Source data

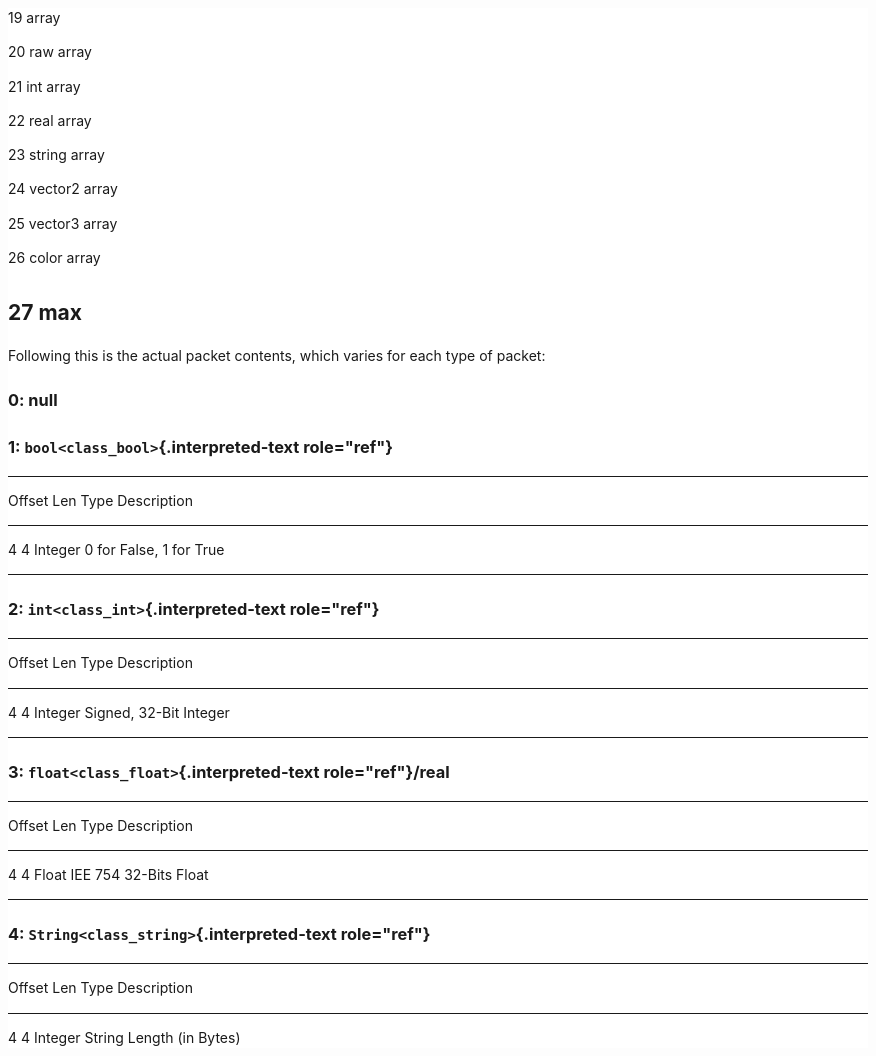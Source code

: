   19       array

  20       raw array

  21       int array

  22       real array

  23       string array

  24       vector2 array

  25       vector3 array

  26       color array

  27       max
  -----------------------------------

Following this is the actual packet contents, which varies for each type
of packet:

### 0: null

### 1: `bool<class_bool>`{.interpreted-text role="ref"}

  ----------------------------------------------------------
  Offset     Len     Type        Description
  ---------- ------- ----------- ---------------------------
  4          4       Integer     0 for False, 1 for True

  ----------------------------------------------------------

### 2: `int<class_int>`{.interpreted-text role="ref"}

  ---------------------------------------------------------
  Offset     Len     Type        Description
  ---------- ------- ----------- --------------------------
  4          4       Integer     Signed, 32-Bit Integer

  ---------------------------------------------------------

### 3: `float<class_float>`{.interpreted-text role="ref"}/real

  ------------------------------------------------------
  Offset     Len     Type      Description
  ---------- ------- --------- -------------------------
  4          4       Float     IEE 754 32-Bits Float

  ------------------------------------------------------

### 4: `String<class_string>`{.interpreted-text role="ref"}

  -----------------------------------------------------------
  Offset     Len     Type        Description
  ---------- ------- ----------- ----------------------------
  4          4       Integer     String Length (in Bytes)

Problem to solve » Count the lines in the records above that contain the word "interpreted", and give only the number.

Reply to the exercise » 4